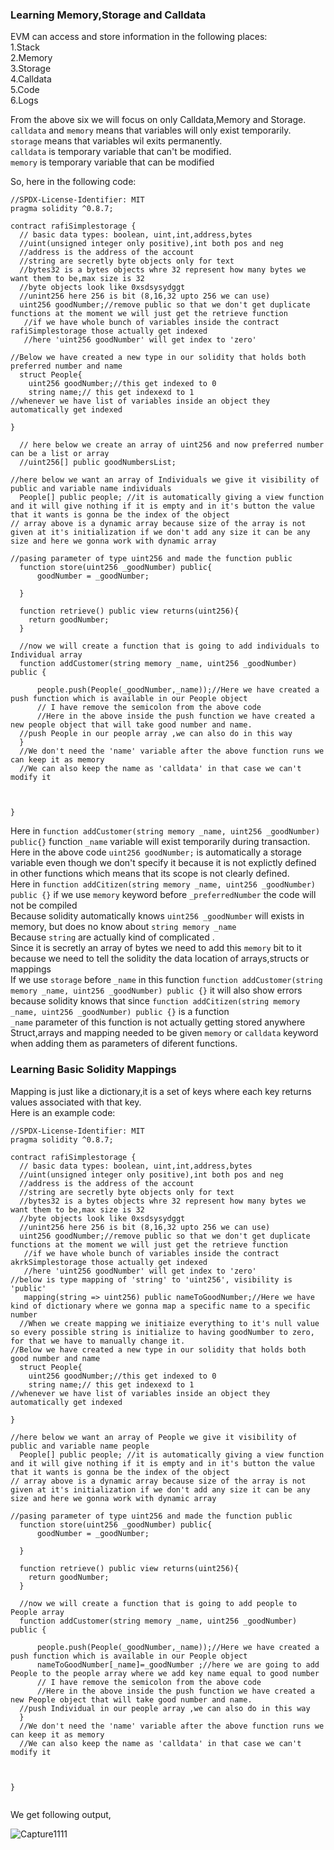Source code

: ### Learning Memory,Storage and Calldata

EVM can access and store information in the following places:<br>
1.Stack<br>
2.Memory<br>
3.Storage<br>
4.Calldata<br>
5.Code<br>
6.Logs<br>

From the above six we will focus on only Calldata,Memory and Storage.
```calldata``` and ```memory``` means that variables will only exist temporarily.<br>
```storage``` means that variables wil exits permanently.<br>
```calldata``` is temporary variable that can't be modified.<br>
```memory``` is temporary variable that can be modified<br>


So, here in the following code:

```
//SPDX-License-Identifier: MIT
pragma solidity ^0.8.7;

contract rafiSimplestorage {
  // basic data types: boolean, uint,int,address,bytes
  //uint(unsigned integer only positive),int both pos and neg
  //address is the address of the account
  //string are secretly byte objects only for text
  //bytes32 is a bytes objects whre 32 represent how many bytes we want them to be,max size is 32
  //byte objects look like 0xsdsysydggt
  //unint256 here 256 is bit (8,16,32 upto 256 we can use)
  uint256 goodNumber;//remove public so that we don't get duplicate functions at the moment we will just get the retrieve function
   //if we have whole bunch of variables inside the contract rafiSimplestorage those actually get indexed
   //here 'uint256 goodNumber' will get index to 'zero'
  
//Below we have created a new type in our solidity that holds both preferred number and name 
  struct People{
    uint256 goodNumber;//this get indexed to 0
    string name;// this get indexexd to 1
//whenever we have list of variables inside an object they automatically get indexed

}

  // here below we create an array of uint256 and now preferred number can be a list or array
  //uint256[] public goodNumbersList;

//here below we want an array of Individuals we give it visibility of public and variable name individuals
  People[] public people; //it is automatically giving a view function and it will give nothing if it is empty and in it's button the value that it wants is gonna be the index of the object
// array above is a dynamic array because size of the array is not given at it's initialization if we don't add any size it can be any size and here we gonna work with dynamic array

//pasing parameter of type uint256 and made the function public
  function store(uint256 _goodNumber) public{
      goodNumber = _goodNumber;
    
  }

  function retrieve() public view returns(uint256){
    return goodNumber;
  }

  //now we will create a function that is going to add individuals to Individual array
  function addCustomer(string memory _name, uint256 _goodNumber) public {
      
      people.push(People(_goodNumber,_name));//Here we have created a push function which is available in our People object
      // I have remove the semicolon from the above code 
      //Here in the above inside the push function we have created a new people object that will take good number and name. 
  //push People in our people array ,we can also do in this way
  }
  //We don't need the 'name' variable after the above function runs we can keep it as memory
  //We can also keep the name as 'calldata' in that case we can't modify it 


  
}

```

Here in ```function addCustomer(string memory _name, uint256 _goodNumber) public{}``` function ```_name``` variable will exist temporarily during transaction.<br>
Here in the above code ```uint256 goodNumber;``` is automatically a storage variable even though we don't specify it because it is not explictly defined in other functions which means that its scope is not clearly defined.<br>
Here in ```function addCitizen(string memory _name, uint256 _goodNumber) public {}``` if we use ```memory``` keyword before ```_preferredNumber``` the code will not be compiled<br>
Because solidity automatically knows ```uint256 _goodNumber``` will exists in memory, but does no know about ```string memory _name```<br>
Because ```string``` are actually kind of complicated .<br>
Since it is secretly an array of bytes we need to add this ```memory``` bit to it because we need to tell the solidity the data location of arrays,structs or mappings<br>
If we use ```storage```  before  ```_name``` in this function ```function addCustomer(string memory _name, uint256 _goodNumber) public {}``` it will also show errors <br>
because solidity knows that since ```function addCitizen(string memory _name, uint256 _goodNumber) public {}```  is a function<br>
```_name``` parameter of this function is not actually getting stored anywhere<br>
Struct,arrays and mapping needed to be given ```memory``` or ```calldata``` keyword when adding them as parameters of diferent functions.<br>

### Learning Basic Solidity Mappings

Mapping is just like a dictionary,it is a set of keys where each key returns values associated with that key.<br>
Here is an example code:<br>
```
//SPDX-License-Identifier: MIT
pragma solidity ^0.8.7;

contract rafiSimplestorage {
  // basic data types: boolean, uint,int,address,bytes
  //uint(unsigned integer only positive),int both pos and neg
  //address is the address of the account
  //string are secretly byte objects only for text
  //bytes32 is a bytes objects whre 32 represent how many bytes we want them to be,max size is 32
  //byte objects look like 0xsdsysydggt
  //unint256 here 256 is bit (8,16,32 upto 256 we can use)
  uint256 goodNumber;//remove public so that we don't get duplicate functions at the moment we will just get the retrieve function
   //if we have whole bunch of variables inside the contract akrkSimplestorage those actually get indexed
   //here 'uint256 goodNumber' will get index to 'zero'
//below is type mapping of 'string' to 'uint256', visibility is 'public'
   mapping(string => uint256) public nameToGoodNumber;//Here we have kind of dictionary where we gonna map a specific name to a specific number
  //When we create mapping we initiaize everything to it's null value so every possible string is initialize to having goodNumber to zero, for that we have to manually change it.
//Below we have created a new type in our solidity that holds both good number and name 
  struct People{
    uint256 goodNumber;//this get indexed to 0
    string name;// this get indexexd to 1
//whenever we have list of variables inside an object they automatically get indexed

}

//here below we want an array of People we give it visibility of public and variable name people
  People[] public people; //it is automatically giving a view function and it will give nothing if it is empty and in it's button the value that it wants is gonna be the index of the object
// array above is a dynamic array because size of the array is not given at it's initialization if we don't add any size it can be any size and here we gonna work with dynamic array

//pasing parameter of type uint256 and made the function public
  function store(uint256 _goodNumber) public{
      goodNumber = _goodNumber;
    
  }

  function retrieve() public view returns(uint256){
    return goodNumber;
  }

  //now we will create a function that is going to add people to People array
  function addCustomer(string memory _name, uint256 _goodNumber) public {
      
      people.push(People(_goodNumber,_name));//Here we have created a push function which is available in our People object
      nameToGoodNumber[_name]=_goodNumber ;//here we are going to add People to the people array where we add key name equal to good number
      // I have remove the semicolon from the above code 
      //Here in the above inside the push function we have created a new People object that will take good number and name. 
  //push Individual in our people array ,we can also do in this way
  }
  //We don't need the 'name' variable after the above function runs we can keep it as memory
  //We can also keep the name as 'calldata' in that case we can't modify it 


  
}


```
 We get following output,<br>
 

![Capture1111](https://github.com/MdRafidulIslam/rafi-smart-contract4/assets/86659473/46ba731e-0b7b-4d63-b26d-a8e5d9d39c0d)








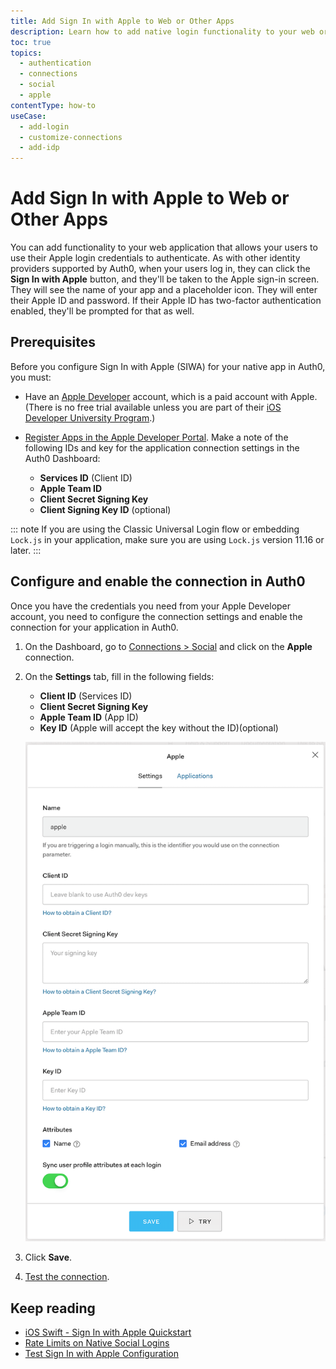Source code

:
 ```yaml
---
title: Add Sign In with Apple to Web or Other Apps
description: Learn how to add native login functionality to your web or other app with Apple. 
toc: true
topics:
  - authentication
  - connections
  - social
  - apple
contentType: how-to
useCase:
  - add-login
  - customize-connections
  - add-idp
---
```

# Add Sign In with Apple to Web or Other Apps

You can add functionality to your web application that allows your users to use their Apple login credentials to authenticate. As with other identity providers supported by Auth0, when your users log in, they can click the **Sign In with Apple** button, and they'll be taken to the Apple sign-in screen. They will see the name of your app and a placeholder icon. They will enter their Apple ID and password. If their Apple ID has two-factor authentication enabled, they'll be prompted for that as well.

## Prerequisites

Before you configure Sign In with Apple (SIWA) for your native app in Auth0, you must:

* Have an [Apple Developer](https://developer.apple.com/programs/) account, which is a paid account with Apple. (There is no free trial available unless you are part of their [iOS Developer University Program](https://developer.apple.com/support/compare-memberships/).)

* [Register Apps in the Apple Developer Portal](/connections/apple-siwa/set-up-apple). Make a note of the following IDs and key for the application connection settings in the Auth0 Dashboard:

  * **Services ID** (Client ID)
  * **Apple Team ID**
  * **Client Secret Signing Key**
  * **Client Signing Key ID** (optional)

::: note
If you are using the Classic Universal Login flow or embedding `Lock.js` in your application, make sure you are using `Lock.js` version 11.16 or later. 
:::

## Configure and enable the connection in Auth0

Once you have the credentials you need from your Apple Developer account, you need to configure the connection settings and enable the connection for your application in Auth0.

1. On the Dashboard, go to [Connections > Social](${manage_url}/#/connections/social) and click on the **Apple** connection.

2. On the **Settings** tab, fill in the following fields:

    * **Client ID** (Services ID)
    * **Client Secret Signing Key**
    * **Apple Team ID** (App ID)
    * **Key ID** (Apple will accept the key without the ID)(optional) 

    ![Application Connection Settings](/media/articles/connections/social/apple/apple-connection.png)

3. Click **Save**.

4. [Test the connection](/connections/apple-siwa/test-siwa-connection). 

## Keep reading

* [iOS Swift - Sign In with Apple Quickstart](/quickstart/native/ios-swift-siwa)
* [Rate Limits on Native Social Logins](/policies/rate-limits#limits-on-native-social-logins)
* [Test Sign In with Apple Configuration](/connections/apple-siwa/test-siwa-connection)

◇ ◇ ◇ ◇

§ Instructions for the task:
What is the number of lines in the material above that include the string "note"? Give only that number.

§ Response to the task:
2